Studio album by Johnny Winter
- Released: March 1973
- Genre: Rock
- Length: 39.00
- Label: Columbia
- Producer: Rick Derringer

Johnny Winter chronology
| Live Johnny Winter And (1971) | Still Alive and Well (1973) | Saints & Sinners (1974) |

= Still Alive and Well =

1973 studio album by Johnny Winter

Still Alive and Well is an album by blues rock guitarist and singer Johnny Winter. It was his fifth studio album, and his first since Johnny Winter And almost three years earlier. It was released by Columbia Records in 1973.

Many of the songs on the album have a more rock-oriented power trio sound, with Randy Jo Hobbs playing bass and Richard Hughes on drums. Rick Derringer, who produced, plays guitar on three tracks. Still Alive and Well features two Rolling Stones songs—"Silver Train" and "Let It Bleed".

==Critical reception==

In Rolling Stone, Tony Glover wrote, "Yes, he is. In this long-awaited return album, Johnny Winter takes up where he left off. His fingers are fleet and sure as ever, his vocals have bite and growl, and the flash and power of yore are hanging right in there."

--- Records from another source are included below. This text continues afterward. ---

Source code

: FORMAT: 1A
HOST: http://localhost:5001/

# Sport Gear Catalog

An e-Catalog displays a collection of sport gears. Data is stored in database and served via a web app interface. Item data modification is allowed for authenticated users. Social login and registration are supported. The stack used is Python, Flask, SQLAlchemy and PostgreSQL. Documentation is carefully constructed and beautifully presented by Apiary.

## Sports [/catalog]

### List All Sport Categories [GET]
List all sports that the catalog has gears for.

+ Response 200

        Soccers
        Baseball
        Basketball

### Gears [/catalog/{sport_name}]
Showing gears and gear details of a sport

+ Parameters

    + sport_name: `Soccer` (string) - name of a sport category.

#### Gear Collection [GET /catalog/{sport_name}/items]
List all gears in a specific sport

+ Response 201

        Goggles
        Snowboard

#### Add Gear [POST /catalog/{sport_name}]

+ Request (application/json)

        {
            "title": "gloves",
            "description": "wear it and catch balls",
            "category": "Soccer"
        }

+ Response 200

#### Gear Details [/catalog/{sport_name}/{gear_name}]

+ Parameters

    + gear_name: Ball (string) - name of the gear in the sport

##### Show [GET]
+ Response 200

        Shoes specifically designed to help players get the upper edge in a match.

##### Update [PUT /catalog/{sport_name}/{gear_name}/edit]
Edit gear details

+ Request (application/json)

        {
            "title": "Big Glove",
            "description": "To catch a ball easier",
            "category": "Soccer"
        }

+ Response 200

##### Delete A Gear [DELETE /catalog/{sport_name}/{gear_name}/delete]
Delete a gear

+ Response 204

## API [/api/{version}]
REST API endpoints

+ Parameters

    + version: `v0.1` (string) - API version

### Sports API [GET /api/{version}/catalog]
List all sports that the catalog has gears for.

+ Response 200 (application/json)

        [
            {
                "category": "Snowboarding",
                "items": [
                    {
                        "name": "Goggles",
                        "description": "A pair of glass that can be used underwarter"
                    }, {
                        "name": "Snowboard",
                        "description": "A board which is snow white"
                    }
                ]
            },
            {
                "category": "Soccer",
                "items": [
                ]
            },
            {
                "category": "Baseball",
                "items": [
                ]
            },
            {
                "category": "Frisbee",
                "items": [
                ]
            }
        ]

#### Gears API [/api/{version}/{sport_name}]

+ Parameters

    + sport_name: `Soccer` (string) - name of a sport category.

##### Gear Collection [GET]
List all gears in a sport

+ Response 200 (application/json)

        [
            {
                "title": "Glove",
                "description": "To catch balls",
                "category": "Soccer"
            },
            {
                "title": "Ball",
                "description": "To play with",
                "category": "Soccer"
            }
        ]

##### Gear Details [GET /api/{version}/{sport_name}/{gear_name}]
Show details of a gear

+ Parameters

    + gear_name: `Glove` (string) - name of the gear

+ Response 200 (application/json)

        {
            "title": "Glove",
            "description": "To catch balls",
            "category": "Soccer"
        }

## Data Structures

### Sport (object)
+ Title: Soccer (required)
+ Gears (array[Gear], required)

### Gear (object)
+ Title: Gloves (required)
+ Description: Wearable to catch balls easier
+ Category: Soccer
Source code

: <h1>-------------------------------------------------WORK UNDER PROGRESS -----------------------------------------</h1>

On AllMusic, James Chrispell said, "Still Alive and Well proved to the record-buying public that Johnny Winter was both. This is a truly enjoyable album, chock-full of great tunes played well."

Robert Christgau wrote, "Winter will never be an especially personable singer, but I like what's he's putting out on this monkey-off-my-comeback: two late-Stones covers, plenty of slide, and a good helping of nasty."

Professional ratings
Review scores
| Source | Rating |
| AllMusic | Star |
| Christgau's Record Guide | B+ |
| Rolling Stone | Star |
| The Penguin Guide to Blues Recordings | Star Half star |

== Track listing ==

"Can't You Feel It" is incorrectly listed as 5:04 on early pressings.

Side 1
| No. | Title | Writer(s) | Length |
|---|---|---|---|
| 1. | "Rock Me Baby" | Big Bill Broonzy, Arthur Crudup | 3:48 |
| 2. | "Can't You Feel It" | Dan Hartman | 2:54 |
| 3. | "Cheap Tequila" | Rick Derringer | 4:04 |
| 4. | "All Tore Down" | Joe Crane | 4:28 |
| 5. | "Rock & Roll" | Johnny Winter | 4:51 |

Side 2
| No. | Title | Writer(s) | Length |
|---|---|---|---|
| 1. | "Silver Train" | Mick Jagger, Keith Richards | 3:37 |
| 2. | "Ain't Nothing to Me" | Leon Payne (as Pat Patterson) | 3:06 |
| 3. | "Still Alive & Well" | Derringer | 3:43 |
| 4. | "Too Much Seconal" | Winter | 4:20 |
| 5. | "Let It Bleed" | Jagger, Richards | 4:09 |

Bonus tracks on remastered release
| No. | Title | Writer(s) | Length |
|---|---|---|---|
| 1. | "Lucille" | Richard Penniman | 2:45 |
| 2. | "From a Buick 6" | Bob Dylan | 2:38 |

== Personnel ==
- Musicians
- Johnny Winter – guitar, slide guitar, mandolin, vocals
- Randy Jo Hobbs – bass
- Richard Hughes – drums
- Rick Derringer – slide guitar on "Silver Train", pedal steel guitar and click guitar on "Ain't Nothing to Me", electric guitar on "Cheap Tequila"
- Jeremy Steig – flute on "Too Much Seconal"
- Todd Rundgren – Mellotron on "Cheap Tequila"
- Mark Klingman – piano on "Silver Train"
- Production
- Producer: Rick Derringer
- Reissue Producer: Bob Irwin
- Digitally Remastered: Vic Anesini
- Cover Design: John Berg, Ed Lee

==Legacy==
- New York hard rock band Circus of Power, covered and released the Derringer song "Still Alive and Well" on their 1989 live EP Still Alive....
- Austin, Texas-based singer/songwriter/guitarist Carolyn Wonderland covered "Still Alive and Well" on her 2008 album, Miss Understood.